[YOUR INSTRUCTIONS]
Search the listing below, and show each line that includes the word "whether".

++++++

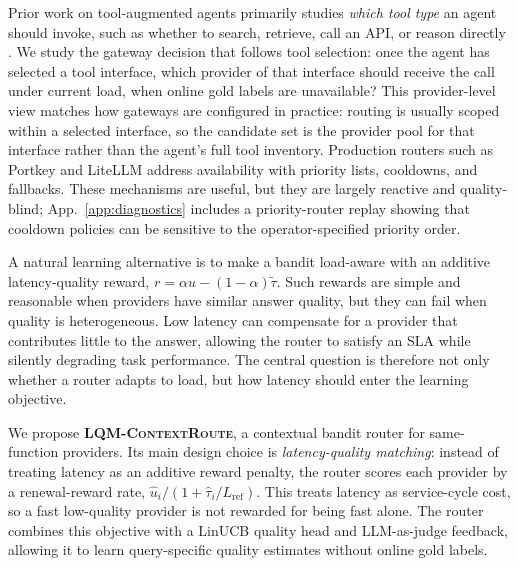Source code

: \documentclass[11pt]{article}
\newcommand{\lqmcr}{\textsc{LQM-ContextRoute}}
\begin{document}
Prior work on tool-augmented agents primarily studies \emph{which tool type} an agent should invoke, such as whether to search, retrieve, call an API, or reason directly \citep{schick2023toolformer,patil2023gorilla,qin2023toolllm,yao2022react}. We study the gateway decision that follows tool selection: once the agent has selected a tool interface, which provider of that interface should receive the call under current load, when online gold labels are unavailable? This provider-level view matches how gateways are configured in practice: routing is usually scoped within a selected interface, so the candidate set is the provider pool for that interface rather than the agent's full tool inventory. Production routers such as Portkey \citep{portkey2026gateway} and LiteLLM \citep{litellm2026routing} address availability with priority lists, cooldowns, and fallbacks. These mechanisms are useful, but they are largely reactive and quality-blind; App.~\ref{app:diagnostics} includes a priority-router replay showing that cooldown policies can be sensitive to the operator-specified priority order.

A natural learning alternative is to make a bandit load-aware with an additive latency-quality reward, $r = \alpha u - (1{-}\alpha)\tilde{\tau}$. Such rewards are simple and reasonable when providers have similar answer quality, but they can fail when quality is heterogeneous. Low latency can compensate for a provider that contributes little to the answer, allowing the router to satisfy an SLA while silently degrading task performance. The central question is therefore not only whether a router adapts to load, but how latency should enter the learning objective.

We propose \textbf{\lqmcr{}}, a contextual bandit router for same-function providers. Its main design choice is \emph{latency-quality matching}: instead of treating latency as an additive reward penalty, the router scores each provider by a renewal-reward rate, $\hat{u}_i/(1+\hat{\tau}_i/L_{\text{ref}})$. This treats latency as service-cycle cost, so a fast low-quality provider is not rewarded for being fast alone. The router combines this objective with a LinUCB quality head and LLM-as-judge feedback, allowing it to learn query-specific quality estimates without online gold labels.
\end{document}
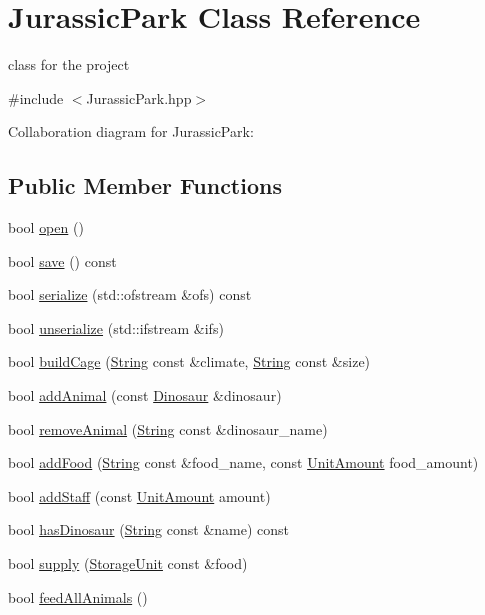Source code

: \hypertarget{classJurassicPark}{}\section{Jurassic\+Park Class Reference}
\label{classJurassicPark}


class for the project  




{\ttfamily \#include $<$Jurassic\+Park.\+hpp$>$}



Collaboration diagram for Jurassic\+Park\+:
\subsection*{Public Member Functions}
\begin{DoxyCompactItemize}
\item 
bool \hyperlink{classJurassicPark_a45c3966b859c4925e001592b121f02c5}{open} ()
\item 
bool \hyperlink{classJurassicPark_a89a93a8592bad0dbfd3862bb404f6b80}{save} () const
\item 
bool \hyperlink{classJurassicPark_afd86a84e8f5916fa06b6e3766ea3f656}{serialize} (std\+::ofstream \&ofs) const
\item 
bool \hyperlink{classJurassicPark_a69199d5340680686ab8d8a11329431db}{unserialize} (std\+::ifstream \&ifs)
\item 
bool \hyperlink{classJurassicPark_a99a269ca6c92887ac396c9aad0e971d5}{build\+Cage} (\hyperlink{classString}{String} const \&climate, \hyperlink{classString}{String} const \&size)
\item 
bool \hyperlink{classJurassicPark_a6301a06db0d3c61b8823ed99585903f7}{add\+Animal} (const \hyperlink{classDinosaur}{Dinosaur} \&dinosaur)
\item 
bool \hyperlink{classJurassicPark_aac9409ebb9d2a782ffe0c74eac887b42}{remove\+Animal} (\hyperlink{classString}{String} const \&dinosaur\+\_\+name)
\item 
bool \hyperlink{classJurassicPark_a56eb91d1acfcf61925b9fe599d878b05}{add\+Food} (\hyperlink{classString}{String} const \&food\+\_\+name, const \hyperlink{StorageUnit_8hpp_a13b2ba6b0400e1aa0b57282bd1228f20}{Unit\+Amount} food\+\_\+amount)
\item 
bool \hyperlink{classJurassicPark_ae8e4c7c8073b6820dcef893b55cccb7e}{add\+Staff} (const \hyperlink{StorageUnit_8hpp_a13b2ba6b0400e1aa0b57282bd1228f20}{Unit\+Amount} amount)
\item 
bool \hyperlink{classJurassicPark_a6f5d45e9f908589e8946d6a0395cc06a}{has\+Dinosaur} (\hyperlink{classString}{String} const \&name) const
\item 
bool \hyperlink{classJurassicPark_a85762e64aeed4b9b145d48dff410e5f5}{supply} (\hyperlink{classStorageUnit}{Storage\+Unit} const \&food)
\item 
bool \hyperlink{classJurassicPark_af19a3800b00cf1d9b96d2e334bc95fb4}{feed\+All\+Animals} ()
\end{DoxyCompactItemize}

++++++

[SOLUTION]
Prior work on tool-augmented agents primarily studies \emph{which tool type} an agent should invoke, such as whether to search, retrieve, call an API, or reason directly \citep{schick2023toolformer,patil2023gorilla,qin2023toolllm,yao2022react}. We study the gateway decision that follows tool selection: once the agent has selected a tool interface, which provider of that interface should receive the call under current load, when online gold labels are unavailable? This provider-level view matches how gateways are configured in practice: routing is usually scoped within a selected interface, so the candidate set is the provider pool for that interface rather than the agent's full tool inventory. Production routers such as Portkey \citep{portkey2026gateway} and LiteLLM \citep{litellm2026routing} address availability with priority lists, cooldowns, and fallbacks. These mechanisms are useful, but they are largely reactive and quality-blind; App.~\ref{app:diagnostics} includes a priority-router replay showing that cooldown policies can be sensitive to the operator-specified priority order.
A natural learning alternative is to make a bandit load-aware with an additive latency-quality reward, $r = \alpha u - (1{-}\alpha)\tilde{\tau}$. Such rewards are simple and reasonable when providers have similar answer quality, but they can fail when quality is heterogeneous. Low latency can compensate for a provider that contributes little to the answer, allowing the router to satisfy an SLA while silently degrading task performance. The central question is therefore not only whether a router adapts to load, but how latency should enter the learning objective.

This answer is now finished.